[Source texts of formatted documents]
────────────────
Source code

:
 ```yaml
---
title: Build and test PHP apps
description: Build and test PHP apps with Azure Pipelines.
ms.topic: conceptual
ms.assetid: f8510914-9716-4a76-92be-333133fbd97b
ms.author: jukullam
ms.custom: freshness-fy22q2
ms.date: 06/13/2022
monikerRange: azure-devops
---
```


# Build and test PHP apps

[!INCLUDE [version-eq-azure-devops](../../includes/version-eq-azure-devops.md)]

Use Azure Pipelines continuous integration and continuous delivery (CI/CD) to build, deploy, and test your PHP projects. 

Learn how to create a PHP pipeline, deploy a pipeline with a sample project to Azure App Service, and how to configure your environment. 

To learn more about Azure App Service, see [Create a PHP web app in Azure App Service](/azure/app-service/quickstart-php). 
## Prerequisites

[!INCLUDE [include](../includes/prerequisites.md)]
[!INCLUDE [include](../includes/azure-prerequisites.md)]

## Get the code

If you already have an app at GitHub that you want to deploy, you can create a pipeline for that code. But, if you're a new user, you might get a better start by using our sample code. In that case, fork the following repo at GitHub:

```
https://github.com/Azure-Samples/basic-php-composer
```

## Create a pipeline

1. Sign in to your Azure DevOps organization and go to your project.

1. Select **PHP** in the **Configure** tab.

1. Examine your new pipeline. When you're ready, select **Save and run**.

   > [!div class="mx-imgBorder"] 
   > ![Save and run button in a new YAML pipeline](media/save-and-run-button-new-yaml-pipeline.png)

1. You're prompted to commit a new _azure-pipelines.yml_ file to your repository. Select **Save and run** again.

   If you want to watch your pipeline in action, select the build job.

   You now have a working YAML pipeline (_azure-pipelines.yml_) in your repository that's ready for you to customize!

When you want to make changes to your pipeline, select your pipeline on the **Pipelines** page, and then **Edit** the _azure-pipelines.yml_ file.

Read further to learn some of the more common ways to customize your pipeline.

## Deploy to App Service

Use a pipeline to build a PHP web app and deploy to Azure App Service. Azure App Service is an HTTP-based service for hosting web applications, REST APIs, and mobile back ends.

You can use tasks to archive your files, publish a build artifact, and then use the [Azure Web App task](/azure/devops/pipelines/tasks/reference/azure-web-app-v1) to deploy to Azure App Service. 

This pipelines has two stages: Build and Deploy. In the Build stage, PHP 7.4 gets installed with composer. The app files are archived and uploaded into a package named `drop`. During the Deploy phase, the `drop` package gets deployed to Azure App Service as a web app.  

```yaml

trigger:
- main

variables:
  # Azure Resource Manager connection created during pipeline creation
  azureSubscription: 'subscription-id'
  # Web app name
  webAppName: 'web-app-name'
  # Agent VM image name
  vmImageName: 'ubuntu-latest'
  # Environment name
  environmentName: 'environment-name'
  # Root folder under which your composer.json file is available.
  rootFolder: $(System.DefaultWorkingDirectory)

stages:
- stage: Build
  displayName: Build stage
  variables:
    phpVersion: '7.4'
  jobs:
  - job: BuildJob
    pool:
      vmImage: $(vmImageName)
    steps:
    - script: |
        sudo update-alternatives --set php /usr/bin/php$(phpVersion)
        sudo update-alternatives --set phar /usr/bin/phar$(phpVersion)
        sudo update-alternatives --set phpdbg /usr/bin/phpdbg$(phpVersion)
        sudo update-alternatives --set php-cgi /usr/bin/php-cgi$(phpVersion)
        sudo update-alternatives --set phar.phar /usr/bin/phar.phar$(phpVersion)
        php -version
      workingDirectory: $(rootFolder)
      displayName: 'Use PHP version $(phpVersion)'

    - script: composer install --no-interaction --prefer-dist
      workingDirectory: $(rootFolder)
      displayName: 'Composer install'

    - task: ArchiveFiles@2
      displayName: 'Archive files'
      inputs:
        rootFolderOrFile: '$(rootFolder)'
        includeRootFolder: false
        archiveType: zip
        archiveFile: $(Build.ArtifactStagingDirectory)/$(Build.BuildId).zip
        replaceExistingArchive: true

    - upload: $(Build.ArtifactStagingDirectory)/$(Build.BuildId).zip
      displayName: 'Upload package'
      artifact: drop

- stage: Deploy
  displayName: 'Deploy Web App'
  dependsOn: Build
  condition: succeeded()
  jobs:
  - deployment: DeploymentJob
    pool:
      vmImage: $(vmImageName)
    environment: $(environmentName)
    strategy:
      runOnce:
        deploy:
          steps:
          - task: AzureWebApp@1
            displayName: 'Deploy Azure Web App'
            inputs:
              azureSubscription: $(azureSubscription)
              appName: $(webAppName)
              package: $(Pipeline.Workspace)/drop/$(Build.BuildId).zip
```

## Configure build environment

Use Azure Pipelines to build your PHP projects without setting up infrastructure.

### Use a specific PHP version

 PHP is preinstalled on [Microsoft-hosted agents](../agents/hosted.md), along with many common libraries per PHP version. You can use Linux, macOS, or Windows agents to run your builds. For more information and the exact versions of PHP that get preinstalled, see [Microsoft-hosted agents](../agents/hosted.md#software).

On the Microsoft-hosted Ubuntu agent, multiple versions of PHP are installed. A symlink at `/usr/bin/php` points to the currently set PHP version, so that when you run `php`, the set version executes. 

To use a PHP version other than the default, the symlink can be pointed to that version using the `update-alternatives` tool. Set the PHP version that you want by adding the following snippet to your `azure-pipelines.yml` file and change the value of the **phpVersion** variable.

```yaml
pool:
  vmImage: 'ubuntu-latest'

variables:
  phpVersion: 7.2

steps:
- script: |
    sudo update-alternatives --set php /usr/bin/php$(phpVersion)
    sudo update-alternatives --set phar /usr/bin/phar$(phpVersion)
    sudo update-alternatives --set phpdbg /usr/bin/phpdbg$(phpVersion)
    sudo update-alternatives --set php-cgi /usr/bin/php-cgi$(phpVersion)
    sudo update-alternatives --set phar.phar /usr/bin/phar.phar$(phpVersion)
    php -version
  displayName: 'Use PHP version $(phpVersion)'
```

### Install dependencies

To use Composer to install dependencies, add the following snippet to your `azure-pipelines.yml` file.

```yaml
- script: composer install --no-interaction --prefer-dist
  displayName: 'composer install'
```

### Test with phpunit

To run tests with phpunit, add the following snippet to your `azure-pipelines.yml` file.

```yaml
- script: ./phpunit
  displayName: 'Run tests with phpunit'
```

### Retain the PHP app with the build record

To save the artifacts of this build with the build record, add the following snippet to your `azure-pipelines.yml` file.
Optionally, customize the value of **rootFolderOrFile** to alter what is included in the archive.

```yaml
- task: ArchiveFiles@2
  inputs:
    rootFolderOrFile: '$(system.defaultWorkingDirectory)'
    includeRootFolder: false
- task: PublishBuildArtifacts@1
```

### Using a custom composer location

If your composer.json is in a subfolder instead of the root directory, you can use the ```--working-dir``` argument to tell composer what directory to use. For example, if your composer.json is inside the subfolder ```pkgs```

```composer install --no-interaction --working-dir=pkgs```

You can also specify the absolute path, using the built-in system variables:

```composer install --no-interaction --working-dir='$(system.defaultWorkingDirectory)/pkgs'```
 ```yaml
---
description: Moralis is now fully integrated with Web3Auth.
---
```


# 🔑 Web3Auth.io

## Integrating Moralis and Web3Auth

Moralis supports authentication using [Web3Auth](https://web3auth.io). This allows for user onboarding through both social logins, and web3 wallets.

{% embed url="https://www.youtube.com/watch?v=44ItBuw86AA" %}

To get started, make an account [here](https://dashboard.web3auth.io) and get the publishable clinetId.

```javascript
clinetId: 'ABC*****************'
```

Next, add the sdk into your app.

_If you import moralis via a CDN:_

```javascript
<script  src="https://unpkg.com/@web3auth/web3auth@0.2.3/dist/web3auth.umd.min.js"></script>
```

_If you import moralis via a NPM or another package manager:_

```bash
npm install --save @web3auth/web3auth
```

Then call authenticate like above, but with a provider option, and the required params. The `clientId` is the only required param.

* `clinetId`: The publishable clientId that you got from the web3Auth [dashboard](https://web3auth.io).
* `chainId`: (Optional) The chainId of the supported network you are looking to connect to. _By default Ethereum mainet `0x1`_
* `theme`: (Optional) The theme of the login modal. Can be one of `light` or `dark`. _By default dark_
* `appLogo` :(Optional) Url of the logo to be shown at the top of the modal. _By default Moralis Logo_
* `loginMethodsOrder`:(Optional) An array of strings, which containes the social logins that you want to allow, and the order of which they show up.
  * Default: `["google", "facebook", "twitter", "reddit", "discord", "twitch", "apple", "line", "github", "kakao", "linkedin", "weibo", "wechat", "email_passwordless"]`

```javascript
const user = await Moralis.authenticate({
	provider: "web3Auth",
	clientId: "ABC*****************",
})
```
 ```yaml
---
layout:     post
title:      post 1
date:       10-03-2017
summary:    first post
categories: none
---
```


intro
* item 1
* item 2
────────────────
■ **EXERCISE DIRECTIONS**:
From the data, pick out every line that includes "environmentName".

■ **FINISHED TASK**:
  environmentName: 'environment-name'
    environment: $(environmentName)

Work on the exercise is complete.